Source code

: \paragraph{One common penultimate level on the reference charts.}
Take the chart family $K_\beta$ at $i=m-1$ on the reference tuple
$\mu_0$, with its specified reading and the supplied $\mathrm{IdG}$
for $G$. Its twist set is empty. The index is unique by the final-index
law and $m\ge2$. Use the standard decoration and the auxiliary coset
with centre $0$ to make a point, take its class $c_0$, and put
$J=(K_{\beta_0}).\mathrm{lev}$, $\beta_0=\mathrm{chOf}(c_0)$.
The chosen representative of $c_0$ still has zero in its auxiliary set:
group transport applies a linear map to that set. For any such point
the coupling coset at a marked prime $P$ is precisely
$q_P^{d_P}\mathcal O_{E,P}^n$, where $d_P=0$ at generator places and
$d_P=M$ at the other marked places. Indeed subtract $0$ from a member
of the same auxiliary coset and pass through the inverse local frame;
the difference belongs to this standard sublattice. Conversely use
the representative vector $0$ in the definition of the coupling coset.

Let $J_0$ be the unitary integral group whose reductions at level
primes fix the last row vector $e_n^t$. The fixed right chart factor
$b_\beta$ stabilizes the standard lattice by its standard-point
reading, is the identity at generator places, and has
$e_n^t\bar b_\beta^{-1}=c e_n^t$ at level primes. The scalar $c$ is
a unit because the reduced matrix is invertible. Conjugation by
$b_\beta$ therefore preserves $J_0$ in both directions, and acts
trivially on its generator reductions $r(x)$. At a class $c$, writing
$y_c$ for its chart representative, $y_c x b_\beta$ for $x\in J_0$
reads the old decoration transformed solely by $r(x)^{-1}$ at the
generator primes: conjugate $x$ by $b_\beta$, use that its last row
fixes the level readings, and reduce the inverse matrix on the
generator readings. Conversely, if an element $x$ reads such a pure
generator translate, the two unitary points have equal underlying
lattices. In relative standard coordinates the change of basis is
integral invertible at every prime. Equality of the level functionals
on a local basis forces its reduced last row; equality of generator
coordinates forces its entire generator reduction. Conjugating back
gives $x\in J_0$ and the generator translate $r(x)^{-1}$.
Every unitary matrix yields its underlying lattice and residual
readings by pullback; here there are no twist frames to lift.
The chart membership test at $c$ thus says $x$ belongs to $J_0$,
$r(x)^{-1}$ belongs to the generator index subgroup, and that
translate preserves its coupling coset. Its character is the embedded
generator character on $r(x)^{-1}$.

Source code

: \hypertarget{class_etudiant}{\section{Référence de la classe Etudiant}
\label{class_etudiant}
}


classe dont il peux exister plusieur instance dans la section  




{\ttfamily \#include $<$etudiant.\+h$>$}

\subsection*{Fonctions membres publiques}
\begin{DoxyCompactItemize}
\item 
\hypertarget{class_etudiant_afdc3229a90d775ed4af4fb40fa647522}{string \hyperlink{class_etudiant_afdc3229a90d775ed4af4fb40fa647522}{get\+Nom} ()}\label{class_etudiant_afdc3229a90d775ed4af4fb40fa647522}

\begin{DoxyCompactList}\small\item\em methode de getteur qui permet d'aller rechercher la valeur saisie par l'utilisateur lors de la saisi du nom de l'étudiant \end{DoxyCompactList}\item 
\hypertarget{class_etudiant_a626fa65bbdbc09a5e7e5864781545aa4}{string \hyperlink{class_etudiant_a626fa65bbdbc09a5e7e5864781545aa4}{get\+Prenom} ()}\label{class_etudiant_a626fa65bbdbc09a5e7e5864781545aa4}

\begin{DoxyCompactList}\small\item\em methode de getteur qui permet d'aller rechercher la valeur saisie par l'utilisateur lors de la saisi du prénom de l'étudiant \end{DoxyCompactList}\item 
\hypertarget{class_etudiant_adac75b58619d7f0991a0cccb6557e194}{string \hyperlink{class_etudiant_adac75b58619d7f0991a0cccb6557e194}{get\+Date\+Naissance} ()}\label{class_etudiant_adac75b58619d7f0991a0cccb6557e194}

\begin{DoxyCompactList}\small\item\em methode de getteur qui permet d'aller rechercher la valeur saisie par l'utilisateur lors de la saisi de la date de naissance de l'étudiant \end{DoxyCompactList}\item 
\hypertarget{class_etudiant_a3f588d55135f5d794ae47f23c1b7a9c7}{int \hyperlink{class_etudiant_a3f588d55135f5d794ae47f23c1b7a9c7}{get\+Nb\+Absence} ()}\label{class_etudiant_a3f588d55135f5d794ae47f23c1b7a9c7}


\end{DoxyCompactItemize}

==============================

Directions for this task » Reproduce verbatim only this range: the first line of the material through the line that contains "from a member", inclusive.

Output below »
Source code

: \paragraph{One common penultimate level on the reference charts.}
Take the chart family $K_\beta$ at $i=m-1$ on the reference tuple
$\mu_0$, with its specified reading and the supplied $\mathrm{IdG}$
for $G$. Its twist set is empty. The index is unique by the final-index
law and $m\ge2$. Use the standard decoration and the auxiliary coset
with centre $0$ to make a point, take its class $c_0$, and put
$J=(K_{\beta_0}).\mathrm{lev}$, $\beta_0=\mathrm{chOf}(c_0)$.
The chosen representative of $c_0$ still has zero in its auxiliary set:
group transport applies a linear map to that set. For any such point
the coupling coset at a marked prime $P$ is precisely
$q_P^{d_P}\mathcal O_{E,P}^n$, where $d_P=0$ at generator places and
$d_P=M$ at the other marked places. Indeed subtract $0$ from a member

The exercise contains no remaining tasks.